Designing and Planning For Cycling training workshop

John Bennett and I attended this workshop run by MADE on behalf of Push Bikes. There were approx twenty other delegates – three from Birmingham City Council, one from Centro, eight from Bristol City Council, a few from other local councils, together with a couple of students. At the introductions it was disappointing that several were not regular commuting cyclists and most had only passing involvement with cycling infrastructure design.

The slides from the presentations are available, including more for which there wasn't time. Slide 25 about total deaths in England and Wales 2010 (all causes, all ages) is not easy to read, but is useful to show that the dangers of cycling (96 deaths out of 493,242) are minuscule compared to the dangers of inactivity.

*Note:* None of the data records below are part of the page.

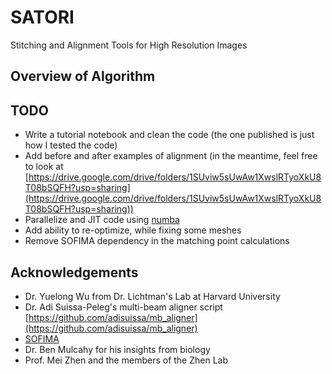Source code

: # SATORI
Stitching and Alignment Tools for High Resolution Images

## Overview of Algorithm

## TODO

- Write a tutorial notebook and clean the code (the one published is just how I tested the code)
- Add before and after examples of alignment (in the meantime, feel free to look at [https://drive.google.com/drive/folders/1SUviw5sUwAw1XwslRTyoXkU8T08bSQFH?usp=sharing](https://drive.google.com/drive/folders/1SUviw5sUwAw1XwslRTyoXkU8T08bSQFH?usp=sharing))
- Parallelize and JIT code using [numba](https://numba.pydata.org/)
- Add ability to re-optimize, while fixing some meshes
- Remove SOFIMA dependency in the matching point calculations

## Acknowledgements

- Dr. Yuelong Wu from Dr. Lichtman's Lab at Harvard University
- Dr. Adi Suissa-Peleg's multi-beam aligner script [https://github.com/adisuissa/mb_aligner](https://github.com/adisuissa/mb_aligner)
- [SOFIMA](https://github.com/google-research/sofima)
- Dr. Ben Mulcahy for his insights from biology
- Prof. Mei Zhen and the members of the Zhen Lab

After a trawl through the benefits of cycling (yawn) there was a more interesting discussion on the potential 'near market' in raising the current 2% nationally – specifically more women and more older people (but plenty of scope for everyone else).

The speakers (Phil Jones/Adrian Lord) outlined the several guidance documents available:

  • Cycling infrastructure design DfT local transport note 2/08 (considered to be getting out of date)
  • London Cycling Design Standards – issued by the London Cycling Campaign
  • Wales Active Travel Design Guidance – issued by the Welsh Government Office
  • Sustrans Cycle-Friendly Design Manual
  • Birmingham's BCR Design Guide (in draft)

These all list the basic principles for cycling routes, though the words used are not identical:

  • coherent
  • direct
  • safe
  • comfortable
  • attractive

and the assessment tools in judging how well each item of the route conforms to these principles.  We don’t think that the Birmingham Design Manual will include a scoring/audit tool – we might raise this at the BCR Stakeholders’ Group.

Other topics covered were:

  • design techniques to ensuring adequate cycle lane/carriageway widths and clearances.
  • variety of separation methods
  • road layout  geometry
  • contraflow
  • permeability and barriers
  • imminent relaxation of regulation (TSRGC2015) which will permit easier introduction of contraflow, 'except cycles' on no entry signs, mandatory lane marking
  • junctions and crossings.

In summary the presentations were interesting and would be very useful for training engineers and planners in making sensible and effective cycling infrastructure. The message was that it was important to insist on high standards – both of space allocation and construction standards. Not enough of the right people from Birmingham were there to benefit.  However the two highways engineers who attended said that they would like to attend Bikeability training – we should follow that up.

John had to leave before the site visit and the design session.  Both were rather rushed and the quality of the plan provided was poor; I didn’t gain much from them.